In Paris, at a friend’s home, I discovered Loustal’s work in some ‘Carnet-de-voyages’ and started looking for his books. I felt attracted to his free approach of drawing, his vision, his themes inspired by the cinema, the photography, a new way of telling stories in images. I recognized his investigation into dressing, design, lightning, attention at the mise-en-scène, the stage setting, how to portray a story visually, not always the same mise-en-page or using the same techniques. Sometimes working with a pencil, black graphite, or colour pencils, felt pen, everything is permitted but has to go with this story and that moment, in the classical comic strip the text’s place is mostly in a small balloon, bulbs or small clouds. In Loustal’s work the drawing, although not always, often becomes more and more autonomous. Perhaps the text is beside the image and as a viewer one follows both lines, the visual and the telling. This creates space for him to give attention to his perspective on the story, to zoom in and out, to create tension, to be close to the surface, to make the scene both physical and perceptible.

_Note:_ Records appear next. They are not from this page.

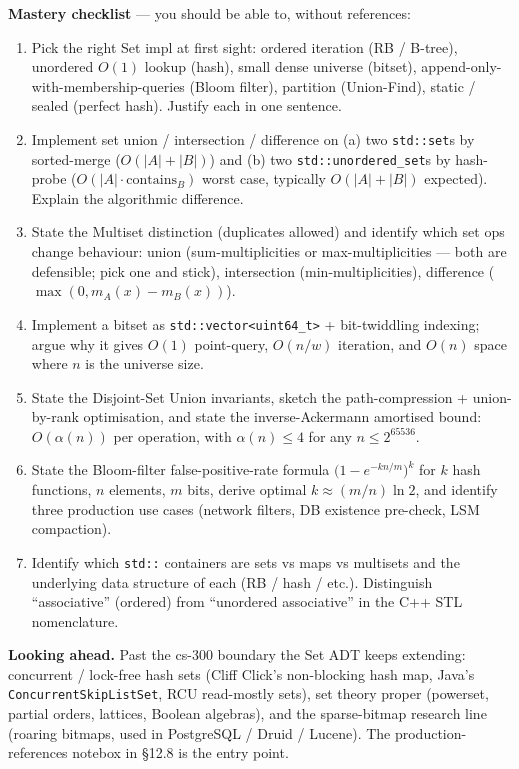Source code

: \documentclass[11pt]{article}
\begin{document}
\begin{ideabox}
\textbf{Mastery checklist} --- you should be able to, without
references:
\begin{enumerate}
    \item Pick the right Set impl at first sight: ordered iteration
          (RB / B-tree), unordered $O(1)$ lookup (hash), small dense
          universe (bitset), append-only-with-membership-queries
          (Bloom filter), partition (Union-Find), static / sealed
          (perfect hash). Justify each in one sentence.
    \item Implement set union / intersection / difference on (a) two
          \texttt{std::set}s by sorted-merge ($O(|A|+|B|)$) and
          (b) two \texttt{std::unordered\_set}s by hash-probe
          ($O(|A| \cdot \text{contains}_B)$ worst case, typically
          $O(|A|+|B|)$ expected). Explain the algorithmic difference.
    \item State the Multiset distinction (duplicates allowed) and
          identify which set ops change behaviour: union
          (sum-multiplicities or max-multiplicities --- both are
          defensible; pick one and stick), intersection
          (min-multiplicities), difference
          ($\max(0, m_A(x) - m_B(x))$).
    \item Implement a bitset as \texttt{std::vector<uint64\_t>} +
          bit-twiddling indexing; argue why it gives $O(1)$
          point-query, $O(n / w)$ iteration, and $O(n)$ space where
          $n$ is the universe size.
    \item State the Disjoint-Set Union invariants, sketch the
          path-compression + union-by-rank optimisation, and state
          the inverse-Ackermann amortised bound: $O(\alpha(n))$ per
          operation, with $\alpha(n) \le 4$ for any $n \le 2^{65536}$.
    \item State the Bloom-filter false-positive-rate formula
          $\bigl(1 - e^{-kn/m}\bigr)^k$ for $k$ hash functions, $n$
          elements, $m$ bits, derive optimal
          $k \approx (m/n) \ln 2$, and identify three production use
          cases (network filters, DB existence pre-check, LSM
          compaction).
    \item Identify which \texttt{std::} containers are sets vs maps
          vs multisets and the underlying data structure of each
          (RB / hash / etc.). Distinguish ``associative'' (ordered)
          from ``unordered associative'' in the C++ STL nomenclature.
\end{enumerate}

\textbf{Looking ahead.} Past the cs-300 boundary the Set ADT keeps
extending: concurrent / lock-free hash sets (Cliff Click's
non-blocking hash map, Java's \texttt{ConcurrentSkipListSet}, RCU
read-mostly sets), set theory proper (powerset, partial orders,
lattices, Boolean algebras), and the sparse-bitmap research line
(roaring bitmaps, used in PostgreSQL / Druid / Lucene). The
production-references notebox in \S12.8 is the entry point.
\end{ideabox}
\end{document}
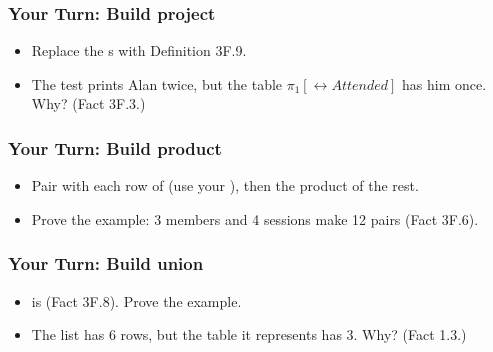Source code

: \documentclass{ltx-talk}
\begin{document}
\begin{frame*}
  \frametitle{Your Turn: Build project}
  \begin{itemize}
    \item {} Replace the s with Definition 3F.9.
    \item {} The test prints Alan twice, but the table
      $\pi_1[\rel{Attended}]$ has him once. Why? (Fact 3F.3.)
  \end{itemize}
\end{frame*}

\begin{frame*}
  \frametitle{Your Turn: Build product}
  \begin{itemize}
    \item {} Pair  with each row of  (use your
      ), then \code{++} the product of the rest.
    \item {} Prove the example: 3 members and 4 sessions make 12
      pairs (Fact 3F.6).
  \end{itemize}
\end{frame*}

\begin{frame*}
  \frametitle{Your Turn: Build union}
  \begin{itemize}
    \item {}  is  (Fact 3F.8). Prove the
      example.
    \item {} The list has 6 rows, but the table it represents has
      3. Why? (Fact 1.3.)
  \end{itemize}
\end{frame*}
\end{document}
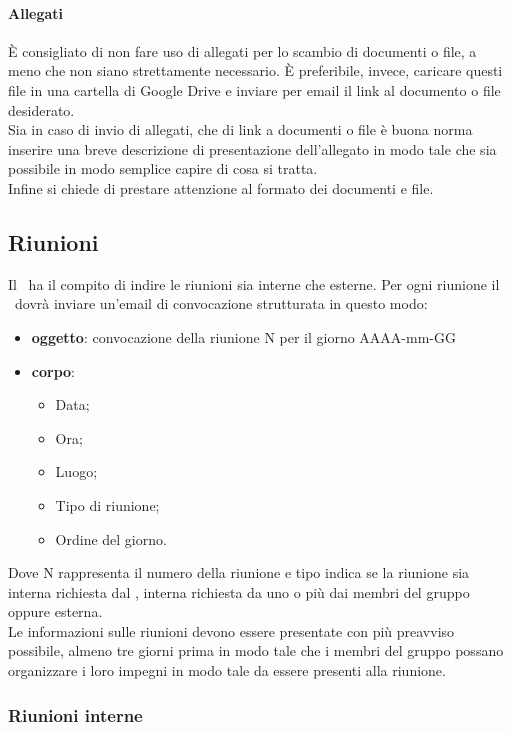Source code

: \documentclass[../NormeProgetto.tex]{subfiles}
\begin{document}
		\paragraph{Allegati}
		È consigliato di non fare uso di allegati per lo scambio di documenti o file, a meno che non siano strettamente necessario. È preferibile, invece, caricare questi file in una cartella di Google Drive e inviare per email il link al documento o file desiderato. \\ Sia in caso di invio di allegati, che di link a documenti o file è buona norma inserire una breve descrizione di presentazione dell'allegato in modo tale che sia possibile in modo semplice capire di cosa si tratta. \\ Infine si chiede di prestare attenzione al formato dei documenti e file.
	\subsection{Riunioni}
		Il \responsabilediprogetto\ ha il compito di indire le riunioni sia interne che esterne. Per ogni riunione il \responsabilediprogetto\ dovrà inviare un'email di convocazione strutturata in questo modo:
		\begin{itemize}
		\item \textbf{oggetto}: convocazione della riunione N per il giorno AAAA-mm-GG
		\item \textbf{corpo}: 
		\begin{itemize}
		\item Data;
		\item Ora;
		\item Luogo;
		\item Tipo di riunione;
		\item Ordine del giorno.
		\end{itemize}
		\end{itemize}
		Dove N rappresenta il numero della riunione e tipo indica se la riunione sia interna richiesta dal \responsabilediprogetto, interna richiesta da uno o più dai membri del gruppo oppure esterna. \\
		Le informazioni sulle riunioni devono essere presentate con più preavviso possibile, almeno tre giorni prima in modo tale che i membri del gruppo possano organizzare i loro impegni in modo tale da essere presenti alla riunione.
		\subsubsection{Riunioni interne}
\end{document}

In an interview with the French writer Philippe Muri, in: Loustal, Chambres avec Vue, published by Festival International du Bande Desinée –where he has been guest of honour in 2011, he works out this idea, from which I take some thoughts to introduce him. He talks about his youth, the presence of books, photo books, also objects, images, postcards, and maps, also his hunger to discover the world, fed by this environment.
The interiors in his drawings are a lust for the eye, his attention to the design of the scene, the materials, objects, paintings on the wall, the fashion, tapestry on the floor, table-covers, always playing with this in his subtle, light ironic view on the world. No detail is from a sense of duty, on the contrary, it’s filled with all that comes together in his translated world. In that sense he’s not illustrating the stories, but creating a visual layer which places the story in a Loustallian light of a certain sadness, in which the story teller and spectator come together totally.